PROVIDED INFORMATION:

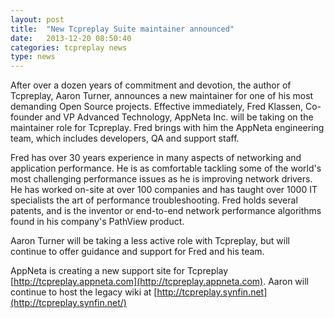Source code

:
 ```yaml
---
layout: post
title:  "New Tcpreplay Suite maintainer announced"
date:   2013-12-20 08:50:40
categories: tcpreplay news
type: news
---
```


After over a dozen years of commitment and devotion, the author of Tcpreplay, Aaron Turner, 
announces a new maintainer for one of his most demanding Open Source projects. Effective 
immediately, Fred Klassen, Co-founder and VP Advanced Technology, AppNeta Inc. will be taking
on the maintainer role for Tcpreplay. Fred brings with him the AppNeta engineering team, 
which includes developers, QA and support staff.

Fred has over 30 years experience in many aspects of networking and application
performance. He is as comfortable tackling some of the world's most challenging performance
issues as he is improving network drivers. He has worked on-site at over 100 companies
and has taught over 1000 IT specialists the art of performance troubleshooting. Fred holds
several patents, and is the inventor or end-to-end network performance algorithms found in
his company's PathView product.

Aaron Turner will be taking a less active role with Tcpreplay, but will continue to offer
guidance and support for Fred and his team.

AppNeta is creating a new support site for Tcpreplay
[http://tcpreplay.appneta.com](http://tcpreplay.appneta.com).
Aaron will continue to host the legacy wiki at
[http://tcpreplay.synfin.net](http://tcpreplay.synfin.net/)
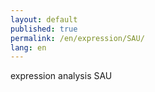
 ```yaml
---
layout: default
published: true
permalink: /en/expression/SAU/
lang: en
---
```


expression analysis SAU
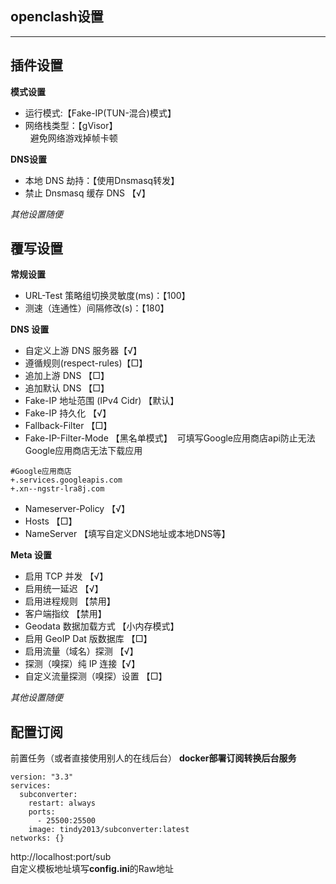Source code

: 
## openclash设置
---
## 插件设置
**模式设置**  
+ 运行模式:【Fake-IP(TUN-混合)模式】  
+ 网络栈类型：【gVisor】  
&nbsp; 避免网络游戏掉帧卡顿

**DNS设置**  
+  本地 DNS 劫持：【使用Dnsmasq转发】  
+  禁止 Dnsmasq 缓存 DNS 【√】  

_其他设置随便_

## 覆写设置

**常规设置**
+ URL-Test 策略组切换灵敏度(ms)：【100】
+ 测速（连通性）间隔修改(s)：【180】

**DNS 设置**
+ 自定义上游 DNS 服务器【√】
+ 遵循规则(respect-rules)【□】
+ 追加上游 DNS  【□】
+ 追加默认 DNS 【□】
+ Fake-IP 地址范围 (IPv4 Cidr) 【默认】
+ Fake-IP 持久化 【√】
+ Fallback-Filter 【□】
+ Fake-IP-Filter-Mode 【黑名单模式】
&nbsp;可填写Google应用商店api防止无法Google应用商店无法下载应用
```
#Google应用商店
+.services.googleapis.com
+.xn--ngstr-lra8j.com
```
+ Nameserver-Policy 【√】
+ Hosts 【□】
+ NameServer 【填写自定义DNS地址或本地DNS等】

**Meta 设置**
+ 启用 TCP 并发 【√】
+ 启用统一延迟 【√】
+ 启用进程规则 【禁用】
+ 客户端指纹 【禁用】
+ Geodata 数据加载方式 【小内存模式】
+ 启用 GeoIP Dat 版数据库 【□】
+ 启用流量（域名）探测 【√】
+ 探测（嗅探）纯 IP 连接【√】
+ 自定义流量探测（嗅探）设置 【□】

_其他设置随便_

## 配置订阅
前置任务（或者直接使用别人的在线后台）
**docker部署订阅转换后台服务** 
```
version: "3.3"
services:
  subconverter:
    restart: always
    ports:
      - 25500:25500
    image: tindy2013/subconverter:latest
networks: {}
```

http://localhost:port/sub  
自定义模板地址填写**config.ini**的Raw地址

ASSIGNMENT: Repeat exactly the lines starting at the line with "启用 TCP 并发 【√】" and ending with the final line of the entries. Include nothing else.

EXERCISE SOLUTION:
+ 启用 TCP 并发 【√】
+ 启用统一延迟 【√】
+ 启用进程规则 【禁用】
+ 客户端指纹 【禁用】
+ Geodata 数据加载方式 【小内存模式】
+ 启用 GeoIP Dat 版数据库 【□】
+ 启用流量（域名）探测 【√】
+ 探测（嗅探）纯 IP 连接【√】
+ 自定义流量探测（嗅探）设置 【□】

_其他设置随便_

## 配置订阅
前置任务（或者直接使用别人的在线后台）
**docker部署订阅转换后台服务** 
```
version: "3.3"
services:
  subconverter:
    restart: always
    ports:
      - 25500:25500
    image: tindy2013/subconverter:latest
networks: {}
```

http://localhost:port/sub  
自定义模板地址填写**config.ini**的Raw地址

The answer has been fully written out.